The move, while underscoring the increasingly global nature of social media disinformation campaigns, was unusual for singling out a company that appeared to profit from its publicized work to spread falsehoods online. Archimedes Group, the Israeli company, claims the ability to “use every tool and take every advantage available in order to change reality according to our client’s wishes.”
The fake accounts were on both Facebook and its photo-sharing sister site, Instagram, the company said. Archimedes Group is now banned from both.
“We’re taking down these Pages and accounts based on their behavior, not the content they posted,” said a post by Nathaniel Gleicher, Facebook’s head of global cybersecurity policy. “As in other cases involving coordinated inauthentic behavior, the individuals behind this activity coordinated with one another to mislead others about who they were and what they were doing, and that was the basis for our action.”
Facebook said the Archimedes Group had 65 Facebook accounts, 161 Facebook pages, 23 Facebook groups and four Instagram accounts. It also had posted 12 Facebook events. About 2.8 million accounts followed at least one of the pages set up by the Archimedes Group, and the company’s accounts bought $812,000 in ads using various currencies, dating back to 2012, according to Facebook.
Archimedes Group did not respond to a request for comment made through its website.
Archimedes Group engaged in “coordinated inauthentic behavior” mainly in African nations, including Nigeria, Senegal, Togo, Tunisia, Angola and Niger, with some activity also in Southeast Asia and Latin America, Facebook said.
But it is unclear who may have paid for the organization to create those pages and purchase ads on Facebook.
“The useful thing about the ads is it gives us high confidence it was Archimedes, but it doesn’t give us high confidence who was paying Archimedes,” said Graham Brookie, the director of the Digital Forensic Research Lab at the Atlantic Council. “It shows one of the vulnerabilities of some of [Facebook’s] transparency tools.”
“It is disinformation for money,” Brookie added. “It’s the convergence of ideological disinformation, and disinformation for economic gain.”
The tactics resembled those used by Russia’s Internet Research Agency to interfere in the U.S. election in 2016 and after the election of President Trump.

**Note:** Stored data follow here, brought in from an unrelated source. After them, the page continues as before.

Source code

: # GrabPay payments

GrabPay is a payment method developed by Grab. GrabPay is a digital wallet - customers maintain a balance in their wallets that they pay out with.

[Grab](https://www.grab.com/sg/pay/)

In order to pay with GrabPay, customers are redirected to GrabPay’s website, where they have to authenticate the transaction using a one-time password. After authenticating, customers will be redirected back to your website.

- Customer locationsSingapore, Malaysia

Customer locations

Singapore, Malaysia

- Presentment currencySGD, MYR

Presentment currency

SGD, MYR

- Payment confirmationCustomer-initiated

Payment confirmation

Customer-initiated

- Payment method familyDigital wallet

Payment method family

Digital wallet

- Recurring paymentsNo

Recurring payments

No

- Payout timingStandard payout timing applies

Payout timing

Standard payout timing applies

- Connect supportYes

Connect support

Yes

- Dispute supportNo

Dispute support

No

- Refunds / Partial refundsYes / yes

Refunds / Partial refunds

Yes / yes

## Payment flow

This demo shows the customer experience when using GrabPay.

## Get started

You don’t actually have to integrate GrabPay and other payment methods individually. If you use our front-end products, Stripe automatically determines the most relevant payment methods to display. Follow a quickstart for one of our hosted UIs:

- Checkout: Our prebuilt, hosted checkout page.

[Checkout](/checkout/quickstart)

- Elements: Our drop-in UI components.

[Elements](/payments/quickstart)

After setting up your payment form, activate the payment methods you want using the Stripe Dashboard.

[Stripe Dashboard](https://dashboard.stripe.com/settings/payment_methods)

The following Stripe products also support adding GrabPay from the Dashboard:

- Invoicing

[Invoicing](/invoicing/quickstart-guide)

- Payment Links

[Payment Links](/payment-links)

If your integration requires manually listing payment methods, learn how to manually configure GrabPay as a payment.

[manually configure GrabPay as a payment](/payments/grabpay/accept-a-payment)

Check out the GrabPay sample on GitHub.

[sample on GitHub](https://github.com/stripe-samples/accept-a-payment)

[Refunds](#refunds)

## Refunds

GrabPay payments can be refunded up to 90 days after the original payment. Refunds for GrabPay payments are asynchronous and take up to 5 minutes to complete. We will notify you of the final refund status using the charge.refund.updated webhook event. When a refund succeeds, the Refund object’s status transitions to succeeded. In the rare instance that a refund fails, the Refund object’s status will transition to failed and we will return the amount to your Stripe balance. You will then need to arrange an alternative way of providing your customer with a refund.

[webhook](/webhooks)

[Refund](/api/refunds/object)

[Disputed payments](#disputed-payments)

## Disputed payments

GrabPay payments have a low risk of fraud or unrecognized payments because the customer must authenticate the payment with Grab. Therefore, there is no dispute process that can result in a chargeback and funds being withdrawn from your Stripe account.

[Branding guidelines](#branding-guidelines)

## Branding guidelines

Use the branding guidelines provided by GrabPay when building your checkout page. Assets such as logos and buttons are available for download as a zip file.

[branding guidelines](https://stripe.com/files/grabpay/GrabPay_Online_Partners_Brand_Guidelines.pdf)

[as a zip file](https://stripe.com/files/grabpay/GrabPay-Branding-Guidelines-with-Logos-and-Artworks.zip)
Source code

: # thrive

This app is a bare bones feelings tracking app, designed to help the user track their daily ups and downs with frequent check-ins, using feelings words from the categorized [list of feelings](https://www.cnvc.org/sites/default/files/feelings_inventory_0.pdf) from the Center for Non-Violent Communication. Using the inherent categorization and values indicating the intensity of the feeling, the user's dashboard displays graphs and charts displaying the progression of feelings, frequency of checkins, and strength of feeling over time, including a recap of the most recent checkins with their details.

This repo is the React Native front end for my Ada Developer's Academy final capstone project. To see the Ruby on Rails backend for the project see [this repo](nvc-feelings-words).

The fake accounts set up by the Archimedes Group, Facebook said, typically posed as news organizations or other local actors in spreading information about political candidates, including in some cases from supposed leaks.
U.S. technology companies previously have shut down disinformation campaigns based in Russia, Iran and Venezuela, and experts say the tactics now are widely deployed across the world, including in the United States by domestic political actors.